──────── RECORDS SUPPLIED

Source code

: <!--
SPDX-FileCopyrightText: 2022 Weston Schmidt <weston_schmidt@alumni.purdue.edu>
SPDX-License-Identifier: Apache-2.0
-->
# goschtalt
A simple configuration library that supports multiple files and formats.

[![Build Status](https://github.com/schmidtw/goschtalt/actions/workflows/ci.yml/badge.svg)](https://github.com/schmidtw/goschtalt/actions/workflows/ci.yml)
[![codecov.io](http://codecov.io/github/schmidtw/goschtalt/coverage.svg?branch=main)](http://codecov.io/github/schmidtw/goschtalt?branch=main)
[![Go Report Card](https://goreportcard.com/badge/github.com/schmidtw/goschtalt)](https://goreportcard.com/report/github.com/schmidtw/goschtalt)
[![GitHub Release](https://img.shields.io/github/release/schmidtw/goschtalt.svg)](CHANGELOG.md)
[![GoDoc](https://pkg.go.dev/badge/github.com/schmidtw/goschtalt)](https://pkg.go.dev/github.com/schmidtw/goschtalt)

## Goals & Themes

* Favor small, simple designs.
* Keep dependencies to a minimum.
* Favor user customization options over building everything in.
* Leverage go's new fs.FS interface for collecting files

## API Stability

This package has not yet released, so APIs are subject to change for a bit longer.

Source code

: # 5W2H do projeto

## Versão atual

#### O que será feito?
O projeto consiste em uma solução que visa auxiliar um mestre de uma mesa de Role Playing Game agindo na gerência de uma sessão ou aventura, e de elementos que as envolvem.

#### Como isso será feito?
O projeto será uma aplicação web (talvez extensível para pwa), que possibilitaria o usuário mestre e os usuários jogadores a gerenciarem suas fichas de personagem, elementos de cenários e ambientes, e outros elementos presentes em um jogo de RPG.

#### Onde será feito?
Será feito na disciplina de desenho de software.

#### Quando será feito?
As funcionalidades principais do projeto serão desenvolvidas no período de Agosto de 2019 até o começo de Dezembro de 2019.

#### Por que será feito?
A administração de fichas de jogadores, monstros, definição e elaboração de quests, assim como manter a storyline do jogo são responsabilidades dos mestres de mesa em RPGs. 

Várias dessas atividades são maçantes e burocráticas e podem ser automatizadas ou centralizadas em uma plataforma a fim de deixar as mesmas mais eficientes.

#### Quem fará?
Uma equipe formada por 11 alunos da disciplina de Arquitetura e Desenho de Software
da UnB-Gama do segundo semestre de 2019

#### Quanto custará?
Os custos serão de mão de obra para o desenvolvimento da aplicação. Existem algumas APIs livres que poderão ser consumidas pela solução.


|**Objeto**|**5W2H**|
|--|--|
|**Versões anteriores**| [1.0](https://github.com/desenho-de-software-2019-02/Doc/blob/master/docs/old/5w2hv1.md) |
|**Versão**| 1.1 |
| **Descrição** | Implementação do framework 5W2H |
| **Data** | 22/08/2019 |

────────────────
──────── RECORDS SUPPLIED

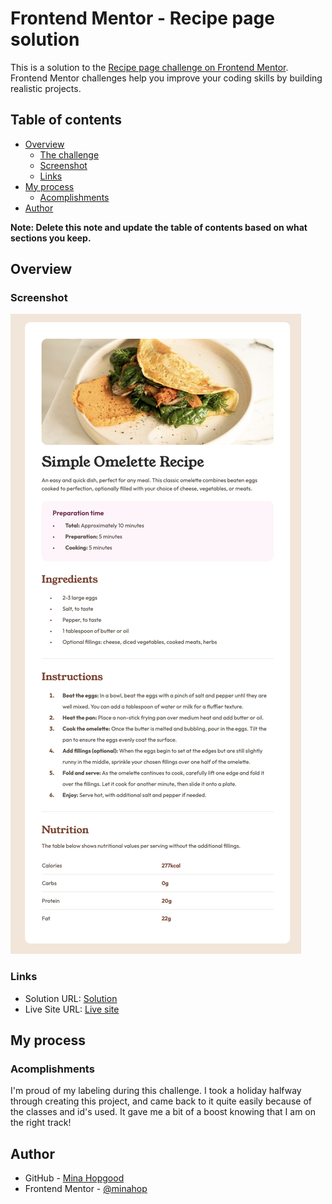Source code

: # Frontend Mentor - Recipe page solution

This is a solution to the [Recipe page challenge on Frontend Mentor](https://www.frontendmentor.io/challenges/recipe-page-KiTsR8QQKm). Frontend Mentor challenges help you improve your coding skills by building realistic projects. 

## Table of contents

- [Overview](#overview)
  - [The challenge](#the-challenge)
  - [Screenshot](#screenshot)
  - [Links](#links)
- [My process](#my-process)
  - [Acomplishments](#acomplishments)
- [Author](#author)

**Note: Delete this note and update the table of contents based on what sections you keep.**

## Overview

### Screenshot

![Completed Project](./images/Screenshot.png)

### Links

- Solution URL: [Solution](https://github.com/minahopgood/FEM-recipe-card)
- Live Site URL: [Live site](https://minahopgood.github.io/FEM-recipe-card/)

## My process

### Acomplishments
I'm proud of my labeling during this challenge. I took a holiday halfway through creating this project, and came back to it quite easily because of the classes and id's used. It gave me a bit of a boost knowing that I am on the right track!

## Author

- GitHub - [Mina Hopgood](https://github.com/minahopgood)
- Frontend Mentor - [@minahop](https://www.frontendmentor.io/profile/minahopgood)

────────────────
──────── RECORDS SUPPLIED

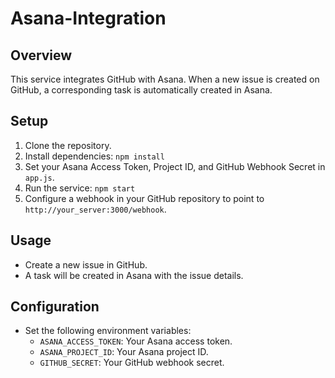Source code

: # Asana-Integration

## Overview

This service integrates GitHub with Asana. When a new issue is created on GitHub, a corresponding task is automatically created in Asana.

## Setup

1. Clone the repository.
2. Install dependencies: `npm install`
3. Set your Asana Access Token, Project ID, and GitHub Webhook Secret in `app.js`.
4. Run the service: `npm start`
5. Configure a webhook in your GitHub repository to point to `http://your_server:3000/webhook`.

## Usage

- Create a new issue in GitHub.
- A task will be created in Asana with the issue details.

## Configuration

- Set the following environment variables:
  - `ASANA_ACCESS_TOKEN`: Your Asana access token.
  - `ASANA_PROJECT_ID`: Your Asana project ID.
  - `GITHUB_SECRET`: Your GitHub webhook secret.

────────────────

Report only how many lines above include "feito".

6